Targeted exome sequencing identified novel USH2A mutations in Usher syndrome families

Abstract

Usher syndrome (USH) is a leading cause of deaf-blindness in autosomal recessive trait. Phenotypic and genetic heterogeneities in USH make molecular diagnosis much difficult. This is a pilot study aiming to develop an approach based on next-generation sequencing to determine the genetic defects in patients with USH or allied diseases precisely and effectively. Eight affected patients and twelve unaffected relatives from five unrelated Chinese USH families, including 2 pseudo-dominant ones, were recruited. A total of 144 known genes of inherited retinal diseases were selected for deep exome resequencing. Through systematic data analysis using established bioinformatics pipeline and segregation analysis, a number of genetic variants were released. Eleven mutations, eight of them were novel, in the USH2A gene were identified. Biparental mutations in USH2A were revealed in 2 families with pseudo-dominant inheritance. A proband was found to have triple mutations, two of them were supposed to locate in the same chromosome. In conclusion, this study revealed the genetic defects in the USH2A gene and demonstrated the robustness of targeted exome sequencing to precisely and rapidly determine genetic defects. The methodology provides a reliable strategy for routine gene diagnosis of USH.

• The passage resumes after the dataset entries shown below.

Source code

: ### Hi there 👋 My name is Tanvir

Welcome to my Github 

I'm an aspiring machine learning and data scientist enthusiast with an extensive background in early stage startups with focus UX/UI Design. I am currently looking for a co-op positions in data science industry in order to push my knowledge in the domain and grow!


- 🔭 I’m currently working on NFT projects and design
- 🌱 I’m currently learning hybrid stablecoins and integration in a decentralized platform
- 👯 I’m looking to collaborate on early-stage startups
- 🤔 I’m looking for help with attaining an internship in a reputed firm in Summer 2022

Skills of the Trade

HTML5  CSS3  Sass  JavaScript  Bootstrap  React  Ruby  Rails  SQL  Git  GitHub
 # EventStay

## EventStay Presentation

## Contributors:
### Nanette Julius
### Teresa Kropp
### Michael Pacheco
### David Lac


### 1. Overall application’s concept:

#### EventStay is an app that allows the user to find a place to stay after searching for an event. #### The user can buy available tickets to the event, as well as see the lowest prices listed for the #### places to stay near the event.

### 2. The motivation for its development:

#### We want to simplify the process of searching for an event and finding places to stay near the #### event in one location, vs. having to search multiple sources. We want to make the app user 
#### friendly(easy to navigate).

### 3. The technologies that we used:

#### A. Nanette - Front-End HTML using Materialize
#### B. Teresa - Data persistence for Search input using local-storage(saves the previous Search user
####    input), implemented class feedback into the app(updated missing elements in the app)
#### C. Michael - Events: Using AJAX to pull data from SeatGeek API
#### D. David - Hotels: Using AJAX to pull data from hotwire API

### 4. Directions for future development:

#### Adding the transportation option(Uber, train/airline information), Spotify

Figure 1. Families with Usher syndrome.

Pedigrees of the Usher syndrome in this study. Closed symbol represents affected patient and open symbol indicates unaffected subject. The bar over the symbol indicates examined subjects in this study. Arrow indicates proband. Slash represents deceased person. The box labeled with different color indicates different mutation in each pedigree.

Figure 2. Clinical examination.

A. OCT examination demonstrated thinned retina in the proband patient with Usher syndrome (F3-III-15); B. ERG testing showed extinguished rod response; C. representative fundography of the patient.

Figure 3. Mutation spectrum in the USH2A gene.

Gene level overview of the summarized USH2A mutations. The gene is comprised of 71 exons which harbored 1000 distinct mutations so far have been reported. The new identified mutations are marked as arrows in the schema. Each color of the box in the figure represents a mutation type: orange, nonsense mutation; black, splice site mutation; green, indel; pink, frameshift mutation; sky blue, mutation in 3′UTR; blue, intronic mutation; purple, missense mutation. Red asterisk indicates novel mutation discovered in this study. Het-one, single heterozygous mutation; homo, homozygous mutation.